The young girl at the entrance to the main lobby glances up at the officers on either side of me. She almost does a curtsey. Ah, I recall those days of pledging.
“We’ve brought fresh meat,” Chantal says to the pledge.
The girl at the podium takes my name, cell number, and email then passes me a piece of paper that resembles some kind of scorecard and tips on dating.
“Ticket, please, or if you don’t have one, it’s a hundred dollars,” the pledge says.
I gasp, nearly running out the door.
“No need for that. She’s a sister,” Chantal pronounces, as if I’m the queen of England.
The girl smiles at me brightly. “Welcome! Please proceed upstairs to Room 100. They’ll make announcements there and explain the rules.”
Bambi pats me. “When you frown, it makes lines on your forehead.”
I give her my fake smile.
“Creepy. And don’t squint. Try again.”
“We can’t all look like Mila Kunis—”
“Funny,” she says as we walk up the stairs and enter the spacious room, taking seats in the back.

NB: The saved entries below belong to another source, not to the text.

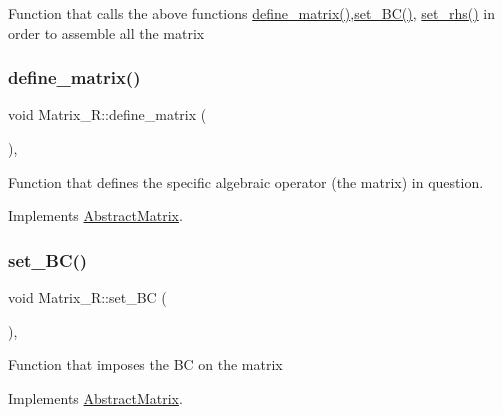 Function that calls the above functions \hyperlink{classMatrix__R_a311aefa7be3bbb741d1958e840bc4613}{define\+\_\+matrix()},\hyperlink{classMatrix__R_a33b829a44256d8d363891f3fc3d58244}{set\+\_\+\+B\+C()}, \hyperlink{classMatrix__R_a6305da2e94b8841f14061f3ad1ed9464}{set\+\_\+rhs()} in order to assemble all the matrix \mbox{\label{classMatrix__R_a311aefa7be3bbb741d1958e840bc4613}} 
\subsubsection{\texorpdfstring{define\+\_\+matrix()}{define\_matrix()}}
{\footnotesize\ttfamily void Matrix\+\_\+\+R\+::define\+\_\+matrix (\begin{DoxyParamCaption}{ }\end{DoxyParamCaption})\hspace{0.3cm}{\ttfamily [override]}, {\ttfamily [virtual]}}

Function that defines the specific algebraic operator (the matrix) in question. 

Implements \hyperlink{classAbstractMatrix_a40016da151226fbfcd444839943d8fe3}{Abstract\+Matrix}.

\mbox{\label{classMatrix__R_a33b829a44256d8d363891f3fc3d58244}} 
\subsubsection{\texorpdfstring{set\+\_\+\+B\+C()}{set\_BC()}}
{\footnotesize\ttfamily void Matrix\+\_\+\+R\+::set\+\_\+\+BC (\begin{DoxyParamCaption}{ }\end{DoxyParamCaption})\hspace{0.3cm}{\ttfamily [override]}, {\ttfamily [virtual]}}

Function that imposes the BC on the matrix 

Implements \hyperlink{classAbstractMatrix_aa0a17dacbeede4180531b115d4a9f3eb}{Abstract\+Matrix}.

\mbox{\label{classMatrix__R_ae3f3ac08d895f527362542dd3b288d62}}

“One of the Kappa guys is explaining how it works,” Chantal murmurs. “You made us late.”
“I didn’t intend to come!” I whisper ferociously. “Where’s Ashley?”
“Oh, she’s behind the scenes getting everything organized,” Bambi says.
The guy on stage is dressed in slacks and a lavender Ralph Lauren shirt. He says his name is Kevin and goes into a spiel about how their fraternity has partnered with the Thetas to benefit the Magnolia Women’s Shelter, giving details about the importance of the facility and the cost of maintenance. I listen while scanning the crowd. There are about twenty-five girls, none of them familiar. The guys must be in a separate room.
“…women will be assigned small rooms, one of the study carrels, on the third floor. If you’ve never been to the top floor, just take the stairs right outside the door here. The men will rotate rooms. You’ll have seven minutes to get to know each other—seven minutes in heaven, I like to say. Heh.” Kevin smirks. “After that, a buzzer will sound and the men will move to the next room.”